How ECC Error Correction Works on an SSD

Surely you have heard (or read) talk about the ECC error correction code in many hardware components, all related to memory (either RAM or storage), although very few understand its importance. For this reason, in this article we are going to explain how the ECC works in an SSD controller , and how thanks to it it is possible to increase longevity and make a big difference in the useful life of SSDs .

Every device that uses NAND Flash memory requires a random bit error correction code (known as a “soft” error). This is because a lot of electrical noise is produced inside a NAND chip and the signal levels of the bits that pass through a chain of NAND chips are very weak.

How ECC Error Correction Works on an SSD

One of the ways in which NAND memory has become the cheapest of all is because it requires that error correction be performed from an element outside the NAND chip itself; In the case of SSDs, the ECC is performed on the controller .

How the ECC works on an SSD controller

This same error correction also helps correct bit errors due to wear on the memory cells themselves . Attrition can cause bits to “get stuck” in one state or another (known as a “hard” error, or hard error) and can increase the frequency of “soft” errors.

Although not a concept that is overly broad, flash memory resistance is a measure of how many erase / write cycles a flash block can withstand before “hard” errors begin to appear. Very often these failures are only in individual bits, and it is very rare that the entire block fails. With a high enough erase / write number, the “soft” error rate also increases due to a number of other mechanisms in the SSD itself.

Funciones de una controladora SSD

If ECC can be used to correct these “hard” errors and the “soft” errors do not increase, then the life of the entire block is greatly lengthened, well beyond the resistance specified by the manufacturer.

Let’s take an example: let’s say that an unused NAND chip has enough “soft” errors to require 8 bits of ECC, that is, each page read can have up to 8 bits that have been corrupted randomly (generally due to the electrical noise we were talking about). at first). The ECC used in this chip can correct 12-bit errors, so that the ECC could not solve this problem we should find 8 “soft” errors related to electrical noise plus another 5 “soft” due to wear.

Now, flash memory manufacturers guarantee that the first of those 5 failures will occur sometime after the SSD’s strength specification. This means that no bit will fail due to wear until the erase / write cycles specified by the manufacturer are exceeded. Now keep in mind that the specs are not precise enough to predict when the next bit will fail, and it can actually take several thousand erase / write cycles above the spec for this to happen; remember that the manufacturer guarantees that it will not happen before X cycles, but not when it will happen once they are exceeded.

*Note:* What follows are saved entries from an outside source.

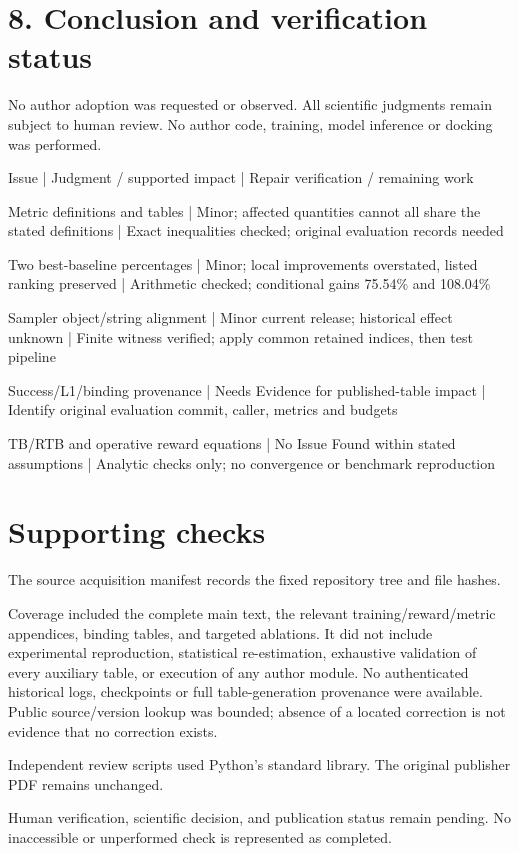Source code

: \documentclass[10pt]{article}
\begin{document}
\section*{8. Conclusion and verification status}
No author adoption was requested or observed. All scientific judgments remain subject to human review. No author code, training, model inference or docking was performed.\par
Issue | Judgment / supported impact | Repair verification / remaining work\par
Metric definitions and tables | Minor; affected quantities cannot all share the stated definitions | Exact inequalities checked; original evaluation records needed\par
Two best-baseline percentages | Minor; local improvements overstated, listed ranking preserved | Arithmetic checked; conditional gains 75.54\% and 108.04\%\par
Sampler object/string alignment | Minor current release; historical effect unknown | Finite witness verified; apply common retained indices, then test pipeline\par
Success/L1/binding provenance | Needs Evidence for published-table impact | Identify original evaluation commit, caller, metrics and budgets\par
TB/RTB and operative reward equations | No Issue Found within stated assumptions | Analytic checks only; no convergence or benchmark reproduction\par
\section*{Supporting checks}
The source acquisition manifest records the fixed repository tree and file hashes.\par
Coverage included the complete main text, the relevant training/reward/metric appendices, binding tables, and targeted ablations. It did not include experimental reproduction, statistical re-estimation, exhaustive validation of every auxiliary table, or execution of any author module. No authenticated historical logs, checkpoints or full table-generation provenance were available. Public source/version lookup was bounded; absence of a located correction is not evidence that no correction exists.\par
Independent review scripts used Python’s standard library. The original publisher PDF remains unchanged.\par
Human verification, scientific decision, and publication status remain pending. No inaccessible or unperformed check is represented as completed.\par
\end{document}
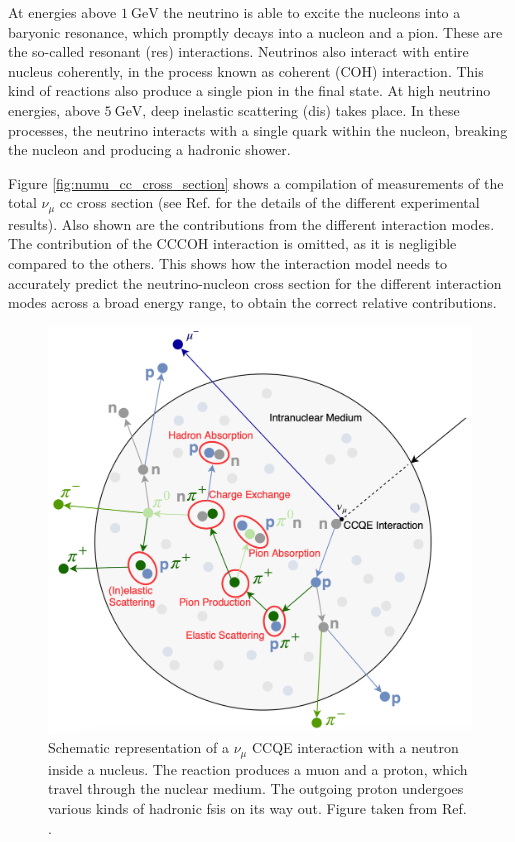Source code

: At energies above $1~\mathrm{GeV}$ the neutrino is able to excite the nucleons into a baryonic resonance, which promptly decays into a nucleon and a pion. These are the so-called resonant (\gls{res}) interactions. Neutrinos also interact with entire nucleus coherently, in the process known as coherent (COH) interaction. This kind of reactions also produce a single pion in the final state. At high neutrino energies, above $5~\mathrm{GeV}$, deep inelastic scattering (\gls{dis}) takes place. In these processes, the neutrino interacts with a single quark within the nucleon, breaking the nucleon and producing a hadronic shower.

Figure \ref{fig:numu_cc_cross_section} shows a compilation of measurements of the total $\nu_{\mu}$ \gls{cc} cross section (see Ref. \cite{Formaggio2012} for the details of the different experimental results). Also shown are the contributions from the different interaction modes. The contribution of the CCCOH interaction is omitted, as it is negligible compared to the others. This shows how the interaction model needs to accurately predict the neutrino-nucleon cross section for the different interaction modes across a broad energy range, to obtain the correct relative contributions.

\begin{figure}[t]
	\centering
	\includegraphics[width=.55\linewidth]{Images/Nu/lars_fsi.png}
	\caption[Schematic representation of a $\nu_{\mu}$ CCQE interaction with a neutron inside a nucleus.]{Schematic representation of a $\nu_{\mu}$ CCQE interaction with a neutron inside a nucleus. The reaction produces a muon and a proton, which travel through the nuclear medium. The outgoing proton undergoes various kinds of hadronic \gls{fsi}s on its way out. Figure taken from Ref. \cite{Bathe-Peters2022}.}
	\label{fig:fsi_diagram}
\end{figure}

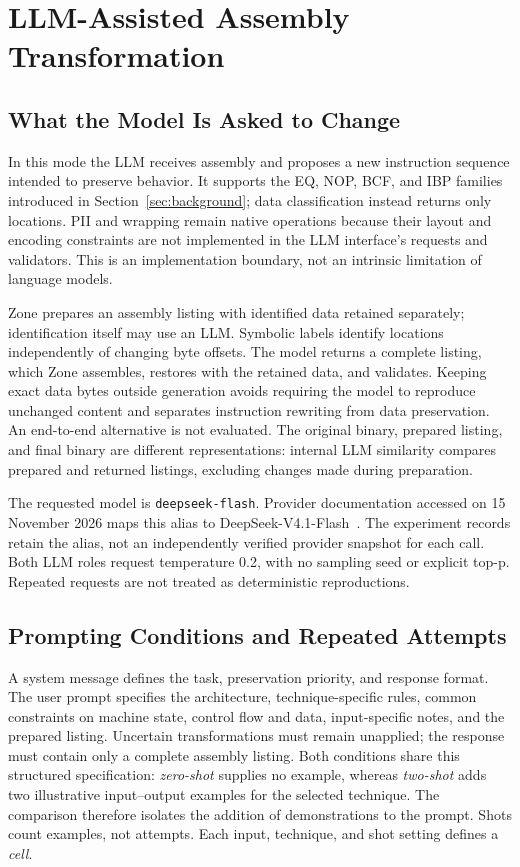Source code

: \section{LLM-Assisted Assembly Transformation}\label{sec:llm}
\subsection{What the Model Is Asked to Change}
In this mode the LLM receives assembly and proposes a new instruction
sequence intended to preserve behavior. It supports the EQ, NOP, BCF,
and IBP families introduced in Section~\ref{sec:background}; data
classification instead returns only locations. PII and wrapping remain
native operations because their layout and encoding constraints are not
implemented in the LLM interface's requests and validators. This is an
implementation boundary, not an intrinsic limitation of language models.

Zone prepares an assembly listing with identified data retained separately;
identification itself may use an LLM. Symbolic labels identify locations
independently of changing byte offsets. The model returns a complete listing,
which Zone assembles, restores with the retained data, and validates.
Keeping exact data bytes outside generation avoids requiring the model to
reproduce unchanged content and separates instruction rewriting from data
preservation. An end-to-end alternative is not evaluated. The original binary, prepared listing, and final
binary are different representations: internal LLM similarity compares
prepared and returned listings, excluding changes made during preparation.

The requested model is \texttt{deepseek-flash}. Provider documentation
accessed on 15 November 2026 maps this alias to DeepSeek-V4.1-Flash~\cite{deepseek_models}.
The experiment records retain the alias, not an independently verified
provider snapshot for each call.
Both LLM roles request temperature 0.2, with no sampling seed or explicit
top-p. Repeated requests are not treated as deterministic reproductions.

\subsection{Prompting Conditions and Repeated Attempts}
A system message defines the task, preservation priority, and response
format. The user prompt specifies the architecture, technique-specific
rules, common constraints on machine state, control flow and data,
input-specific notes, and the prepared listing. Uncertain transformations
must remain unapplied; the response must contain only a complete assembly
listing. Both conditions share this structured specification:
\emph{zero-shot} supplies no example, whereas \emph{two-shot} adds two
illustrative input--output examples for the selected technique. The comparison
therefore isolates the addition of demonstrations to the prompt. Shots count
examples, not attempts. Each input, technique, and shot setting defines a
\emph{cell}.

This means that it can take a long time before a block becomes so corrupt that it needs to be removed from service (and also for this the SSD usually have “extra” blocks to replace the corrupt ones), which in turn means that the resistance of the error-corrected block could be many times larger than the specified resistance, depending on the number of excess errors that the ECC is designed to correct.

What impact does the error correction code have on an SSD?

As we have explained before, flash memory is so cheap because it does not include the ECC in the chips themselves, but is integrated into other hardware external to them, and as you will suppose this has a price. A more sophisticated ECC requires more processing power on the controller and can be slower if the algorithms are not very modern. Also, the number of errors that can be corrected will depend on how large the memory sector is being corrected, so an SSD controller with a sophisticated ECC algorithm is likely to use a lot of resources, reducing overall SSD performance . These enhancements also make the controller more expensive .

Phison-E16-controladora

ECC algorithms have their own mathematical state depending on the controller (in other words, there is no standard), and even the most basic ECC encodings (Reed-Solomon and LDPC) are quite complicated to understand. When someone talks about the Shannon limit (the maximum number of bits that can be corrected), it is a quantity that, as you don’t know from the manufacturer in the technical specifications, is extremely difficult to calculate.

Just stick with it: More correction bits lead to a longer lifespan for the SSD, but it also has some impact on performance, or even product price, by needing a more powerful controller.